To run multiview with bundle adjustment, install pytorch3d ''' pip install 'git+https://github.com/facebookresearch/pytorch3d.git@stable' '''
Then run the multiview dataset. ''' python run_multiview.py '''
You can run the single view calibration by simply running the following line:
python run_single_view.py <path_to_frame> <path_to_detections> <int>
The last line determines the detector that you are using. 0 for coco mmpose and 1 for alphapose.

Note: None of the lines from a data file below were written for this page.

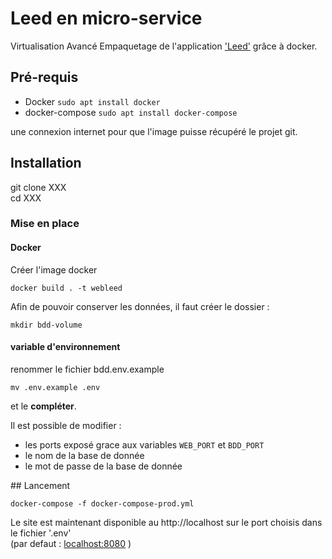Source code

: # Leed en micro-service

Virtualisation Avancé 
Empaquetage de l'application ['Leed'](https://github.com/LeedRSS/Leed.git) grâce à docker.  

## Pré-requis

- Docker `sudo apt install docker`
- docker-compose `sudo apt install docker-compose`

une connexion internet pour que l'image puisse récupéré le projet git.

## Installation

git clone XXX  
cd XXX

### Mise en place

#### Docker

Créer l'image docker
```shell
docker build . -t webleed
```
Afin de pouvoir conserver les données, il faut créer le dossier :
```shell
mkdir bdd-volume
```

#### variable d'environnement

renommer le fichier bdd.env.example
```shell
mv .env.example .env
```
et le **compléter**.  

Il est possible de modifier :
- les ports exposé grace aux variables `WEB_PORT` et `BDD_PORT`
- le nom de la base de donnée
- le mot de passe de la base de donnée

## Lancement 

```shell
docker-compose -f docker-compose-prod.yml
```

Le site est maintenant disponible au http://localhost sur le port choisis dans le fichier '.env'  
(par defaut : [localhost:8080](http://localhost:8080) )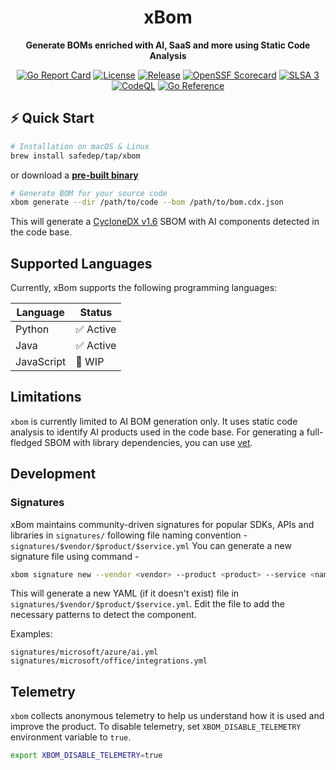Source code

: <div align="center">
  <h1>xBom</h1>
  
  <p><strong>Generate BOMs enriched with AI, SaaS and more using Static Code Analysis</strong></p>
</div>

<div align="center">

[![Go Report Card](https://goreportcard.com/badge/github.com/safedep/xbom)](https://goreportcard.com/report/github.com/safedep/xbom)
[![License](https://img.shields.io/github/license/safedep/xbom)](https://github.com/safedep/xbom/blob/main/LICENSE)
[![Release](https://img.shields.io/github/v/release/safedep/xbom)](https://github.com/safedep/xbom/releases)
[![OpenSSF Scorecard](https://api.securityscorecards.dev/projects/github.com/safedep/xbom/badge)](https://api.securityscorecards.dev/projects/github.com/safedep/xbom)
[![SLSA 3](https://slsa.dev/images/gh-badge-level3.svg)](https://slsa.dev)
[![CodeQL](https://github.com/safedep/xbom/actions/workflows/codeql.yml/badge.svg?branch=main)](https://github.com/safedep/xbom/actions/workflows/codeql.yml)
[![Go Reference](https://pkg.go.dev/badge/github.com/safedep/xbom.svg)](https://pkg.go.dev/github.com/safedep/xbom)

</div>

## ⚡ Quick Start

```bash
# Installation on macOS & Linux
brew install safedep/tap/xbom
```

or download a **[pre-built binary](https://github.com/safedep/xbom/releases)**


```bash
# Generate BOM for your source code
xbom generate --dir /path/to/code --bom /path/to/bom.cdx.json
```

This will generate a [CycloneDX v1.6](https://cyclonedx.org/docs/1.6/json/) SBOM with AI components detected in the code base.

## Supported Languages
Currently, xBom supports the following programming languages:

| Language | Status |
|-----------|--------|
| Python      | ✅ Active |
| Java      | ✅ Active |
| JavaScript      | 🚧 WIP |

## Limitations

`xbom` is currently limited to AI BOM generation only. It uses static code analysis to identify AI products used in the code base. For generating a full-fledged SBOM with library dependencies, you can use [vet](https://github.com/safedep/vet).

## Development

### Signatures

xBom maintains community-driven signatures for popular SDKs, APIs and libraries in `signatures/` following file naming convention - `signatures/$vendor/$product/$service.yml` You can generate a new signature file using command -

```bash
xbom signature new --vendor <vendor> --product <product> --service <name>
```

This will generate a new YAML (if it doesn't exist) file in `signatures/$vendor/$product/$service.yml`. Edit the file to add the necessary patterns to detect the component.

Examples:

```
signatures/microsoft/azure/ai.yml
signatures/microsoft/office/integrations.yml
```

## Telemetry

`xbom` collects anonymous telemetry to help us understand how it is used and
improve the product. To disable telemetry, set `XBOM_DISABLE_TELEMETRY` environment
variable to `true`.

```bash
export XBOM_DISABLE_TELEMETRY=true
```

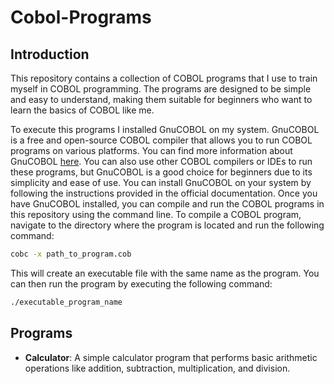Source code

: # Cobol-Programs

## Introduction

This repository contains a collection of COBOL programs that I use to train myself in COBOL programming. The programs are designed to be simple and easy to understand, making them suitable for beginners who want to learn the basics of COBOL like me.

To execute this programs I installed GnuCOBOL on my system. GnuCOBOL is a free and open-source COBOL compiler that allows you to run COBOL programs on various platforms. You can find more information about GnuCOBOL [here](https://gnucobol.sourceforge.io/).
You can also use other COBOL compilers or IDEs to run these programs, but GnuCOBOL is a good choice for beginners due to its simplicity and ease of use.
You can install GnuCOBOL on your system by following the instructions provided in the official documentation. Once you have GnuCOBOL installed, you can compile and run the COBOL programs in this repository using the command line.
To compile a COBOL program, navigate to the directory where the program is located and run the following command:

```bash
cobc -x path_to_program.cob
```
This will create an executable file with the same name as the program. You can then run the program by executing the following command:

```bash
./executable_program_name
```

## Programs

- **Calculator**: A simple calculator program that performs basic arithmetic operations like addition, subtraction, multiplication, and division.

Use run_calibration_ransac from run_calibration_ransac.py to get the camera calibration for single views.
The outputs are:
- ankles: The 3D ankles
- cam_matrix: The intrinsic camera matrix
- normal: The normal vector of the ground plane
- ankleWorld: The plane position
- focal: The focal length
- focal_batch: intermediate results for the focal length
- ransac_focal: intermediate results for the focal length from ransac
- datastore_filtered: The filtered detections used for the calibration
Use time_all in time_align.py to get the temporal offset between the sequences. This step uses the outputs from the single view calilbration, that are passed into geometry.camera_to_plane in order to transform the ankle detections from camera coordinates to plane coordinates.
The outputs are:
- best_shift_array: array of temporal offsets
- best_scale_array: array of temporal scales, or FPS scale
- sync_dict_array: array of frame correspondances
use icp from ICP.py. This part requires temporal synchronization output from earlier as input.
use bundle_adjustment.match_3d_plotly_input2d_farthest_point to get the matches between views. use bundle_adjustment.bundle_adjustment to perform the bundle adjustment.